• _Required action_
Each record below should be output verbatim, without pictures.
********************
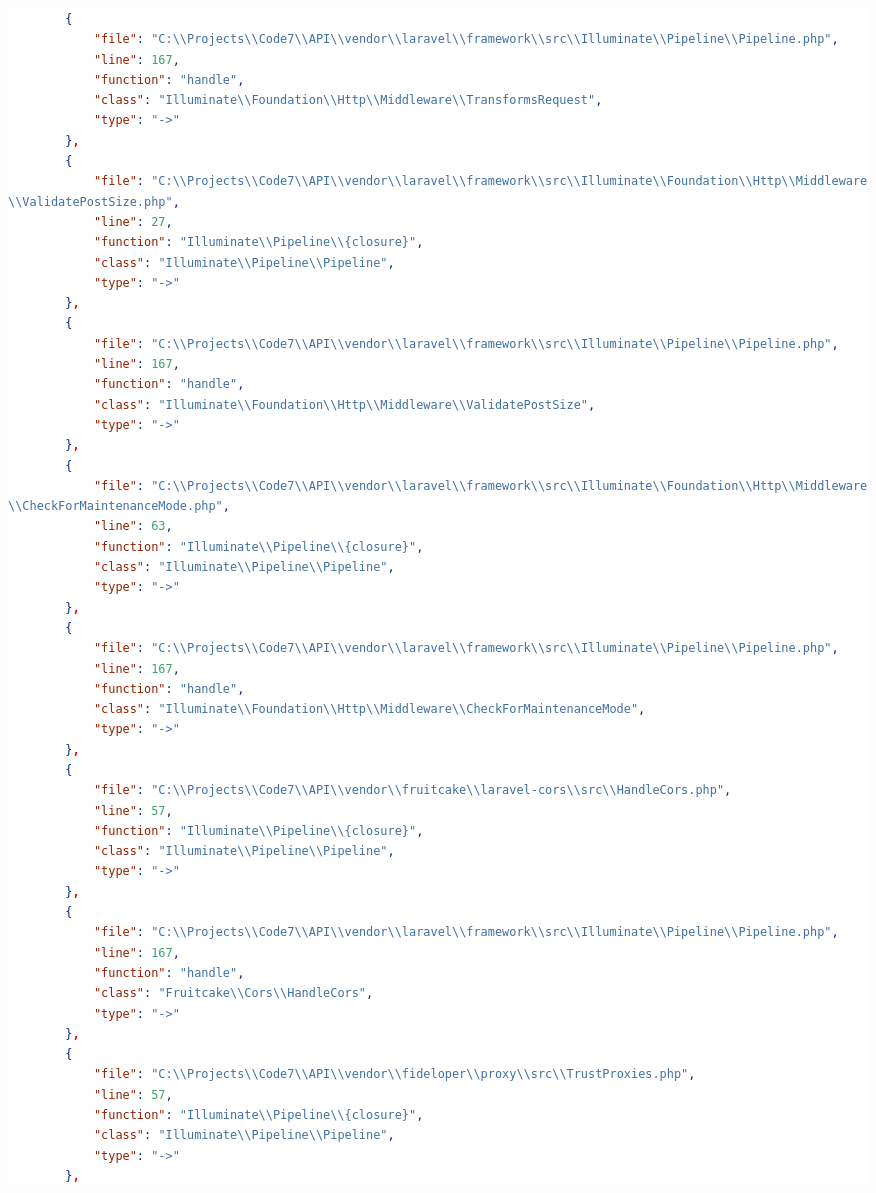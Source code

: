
 ```json
        {
            "file": "C:\\Projects\\Code7\\API\\vendor\\laravel\\framework\\src\\Illuminate\\Pipeline\\Pipeline.php",
            "line": 167,
            "function": "handle",
            "class": "Illuminate\\Foundation\\Http\\Middleware\\TransformsRequest",
            "type": "->"
        },
        {
            "file": "C:\\Projects\\Code7\\API\\vendor\\laravel\\framework\\src\\Illuminate\\Foundation\\Http\\Middleware\\ValidatePostSize.php",
            "line": 27,
            "function": "Illuminate\\Pipeline\\{closure}",
            "class": "Illuminate\\Pipeline\\Pipeline",
            "type": "->"
        },
        {
            "file": "C:\\Projects\\Code7\\API\\vendor\\laravel\\framework\\src\\Illuminate\\Pipeline\\Pipeline.php",
            "line": 167,
            "function": "handle",
            "class": "Illuminate\\Foundation\\Http\\Middleware\\ValidatePostSize",
            "type": "->"
        },
        {
            "file": "C:\\Projects\\Code7\\API\\vendor\\laravel\\framework\\src\\Illuminate\\Foundation\\Http\\Middleware\\CheckForMaintenanceMode.php",
            "line": 63,
            "function": "Illuminate\\Pipeline\\{closure}",
            "class": "Illuminate\\Pipeline\\Pipeline",
            "type": "->"
        },
        {
            "file": "C:\\Projects\\Code7\\API\\vendor\\laravel\\framework\\src\\Illuminate\\Pipeline\\Pipeline.php",
            "line": 167,
            "function": "handle",
            "class": "Illuminate\\Foundation\\Http\\Middleware\\CheckForMaintenanceMode",
            "type": "->"
        },
        {
            "file": "C:\\Projects\\Code7\\API\\vendor\\fruitcake\\laravel-cors\\src\\HandleCors.php",
            "line": 57,
            "function": "Illuminate\\Pipeline\\{closure}",
            "class": "Illuminate\\Pipeline\\Pipeline",
            "type": "->"
        },
        {
            "file": "C:\\Projects\\Code7\\API\\vendor\\laravel\\framework\\src\\Illuminate\\Pipeline\\Pipeline.php",
            "line": 167,
            "function": "handle",
            "class": "Fruitcake\\Cors\\HandleCors",
            "type": "->"
        },
        {
            "file": "C:\\Projects\\Code7\\API\\vendor\\fideloper\\proxy\\src\\TrustProxies.php",
            "line": 57,
            "function": "Illuminate\\Pipeline\\{closure}",
            "class": "Illuminate\\Pipeline\\Pipeline",
            "type": "->"
        },
```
********************
• _Reply to the task_
Source code

:
 ```json
        {
            "file": "C:\\Projects\\Code7\\API\\vendor\\laravel\\framework\\src\\Illuminate\\Pipeline\\Pipeline.php",
            "line": 167,
            "function": "handle",
            "class": "Illuminate\\Foundation\\Http\\Middleware\\TransformsRequest",
            "type": "->"
        },
        {
            "file": "C:\\Projects\\Code7\\API\\vendor\\laravel\\framework\\src\\Illuminate\\Foundation\\Http\\Middleware\\ValidatePostSize.php",
            "line": 27,
            "function": "Illuminate\\Pipeline\\{closure}",
            "class": "Illuminate\\Pipeline\\Pipeline",
            "type": "->"
        },
        {
            "file": "C:\\Projects\\Code7\\API\\vendor\\laravel\\framework\\src\\Illuminate\\Pipeline\\Pipeline.php",
            "line": 167,
            "function": "handle",
            "class": "Illuminate\\Foundation\\Http\\Middleware\\ValidatePostSize",
            "type": "->"
        },
        {
            "file": "C:\\Projects\\Code7\\API\\vendor\\laravel\\framework\\src\\Illuminate\\Foundation\\Http\\Middleware\\CheckForMaintenanceMode.php",
            "line": 63,
            "function": "Illuminate\\Pipeline\\{closure}",
            "class": "Illuminate\\Pipeline\\Pipeline",
            "type": "->"
        },
        {
            "file": "C:\\Projects\\Code7\\API\\vendor\\laravel\\framework\\src\\Illuminate\\Pipeline\\Pipeline.php",
            "line": 167,
            "function": "handle",
            "class": "Illuminate\\Foundation\\Http\\Middleware\\CheckForMaintenanceMode",
            "type": "->"
        },
        {
            "file": "C:\\Projects\\Code7\\API\\vendor\\fruitcake\\laravel-cors\\src\\HandleCors.php",
            "line": 57,
            "function": "Illuminate\\Pipeline\\{closure}",
            "class": "Illuminate\\Pipeline\\Pipeline",
            "type": "->"
        },
        {
            "file": "C:\\Projects\\Code7\\API\\vendor\\laravel\\framework\\src\\Illuminate\\Pipeline\\Pipeline.php",
            "line": 167,
            "function": "handle",
            "class": "Fruitcake\\Cors\\HandleCors",
            "type": "->"
        },
        {
            "file": "C:\\Projects\\Code7\\API\\vendor\\fideloper\\proxy\\src\\TrustProxies.php",
            "line": 57,
            "function": "Illuminate\\Pipeline\\{closure}",
            "class": "Illuminate\\Pipeline\\Pipeline",
            "type": "->"
        },
```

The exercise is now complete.